ABOUT THIS TASK
This exercise calls for an exact copy of the listing, with no pictures kept.

☆ ☆ ☆ ☆ ☆

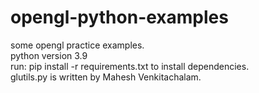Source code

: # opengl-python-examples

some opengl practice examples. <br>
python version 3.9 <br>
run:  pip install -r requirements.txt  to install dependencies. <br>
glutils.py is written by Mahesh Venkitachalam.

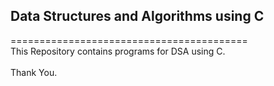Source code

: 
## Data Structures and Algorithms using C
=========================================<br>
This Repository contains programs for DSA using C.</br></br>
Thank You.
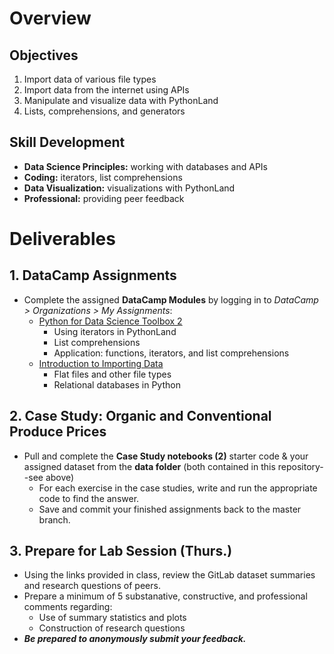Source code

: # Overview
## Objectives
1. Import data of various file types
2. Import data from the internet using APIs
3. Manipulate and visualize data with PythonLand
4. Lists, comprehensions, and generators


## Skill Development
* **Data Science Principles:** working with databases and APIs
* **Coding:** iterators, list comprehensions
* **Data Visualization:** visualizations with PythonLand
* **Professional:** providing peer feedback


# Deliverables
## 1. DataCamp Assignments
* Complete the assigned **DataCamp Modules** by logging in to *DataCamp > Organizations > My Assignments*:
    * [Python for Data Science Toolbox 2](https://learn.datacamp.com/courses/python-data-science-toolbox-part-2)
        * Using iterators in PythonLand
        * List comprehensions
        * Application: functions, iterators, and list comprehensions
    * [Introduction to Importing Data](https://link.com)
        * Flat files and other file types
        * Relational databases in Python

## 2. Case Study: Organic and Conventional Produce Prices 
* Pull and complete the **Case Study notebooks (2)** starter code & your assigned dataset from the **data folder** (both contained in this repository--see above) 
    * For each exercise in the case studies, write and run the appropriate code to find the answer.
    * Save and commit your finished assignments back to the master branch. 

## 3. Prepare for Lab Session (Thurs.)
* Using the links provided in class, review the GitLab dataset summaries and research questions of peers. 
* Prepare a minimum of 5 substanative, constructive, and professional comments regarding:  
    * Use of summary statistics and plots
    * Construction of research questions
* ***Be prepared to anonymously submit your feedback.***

☆ ☆ ☆ ☆ ☆

ANSWER FOR THE TASK
Source code

: # opengl-python-examples

some opengl practice examples. <br>
python version 3.9 <br>
run:  pip install -r requirements.txt  to install dependencies. <br>
glutils.py is written by Mahesh Venkitachalam.

Source code

: 
## Data Structures and Algorithms using C
=========================================<br>
This Repository contains programs for DSA using C.</br></br>
Thank You.
Source code

: # Overview
## Objectives
1. Import data of various file types
2. Import data from the internet using APIs
3. Manipulate and visualize data with PythonLand
4. Lists, comprehensions, and generators


## Skill Development
* **Data Science Principles:** working with databases and APIs
* **Coding:** iterators, list comprehensions
* **Data Visualization:** visualizations with PythonLand
* **Professional:** providing peer feedback


# Deliverables
## 1. DataCamp Assignments
* Complete the assigned **DataCamp Modules** by logging in to *DataCamp > Organizations > My Assignments*:
    * [Python for Data Science Toolbox 2](https://learn.datacamp.com/courses/python-data-science-toolbox-part-2)
        * Using iterators in PythonLand
        * List comprehensions
        * Application: functions, iterators, and list comprehensions
    * [Introduction to Importing Data](https://link.com)
        * Flat files and other file types
        * Relational databases in Python

## 2. Case Study: Organic and Conventional Produce Prices 
* Pull and complete the **Case Study notebooks (2)** starter code & your assigned dataset from the **data folder** (both contained in this repository--see above) 
    * For each exercise in the case studies, write and run the appropriate code to find the answer.
    * Save and commit your finished assignments back to the master branch. 

## 3. Prepare for Lab Session (Thurs.)
* Using the links provided in class, review the GitLab dataset summaries and research questions of peers. 
* Prepare a minimum of 5 substanative, constructive, and professional comments regarding:  
    * Use of summary statistics and plots
    * Construction of research questions
* ***Be prepared to anonymously submit your feedback.***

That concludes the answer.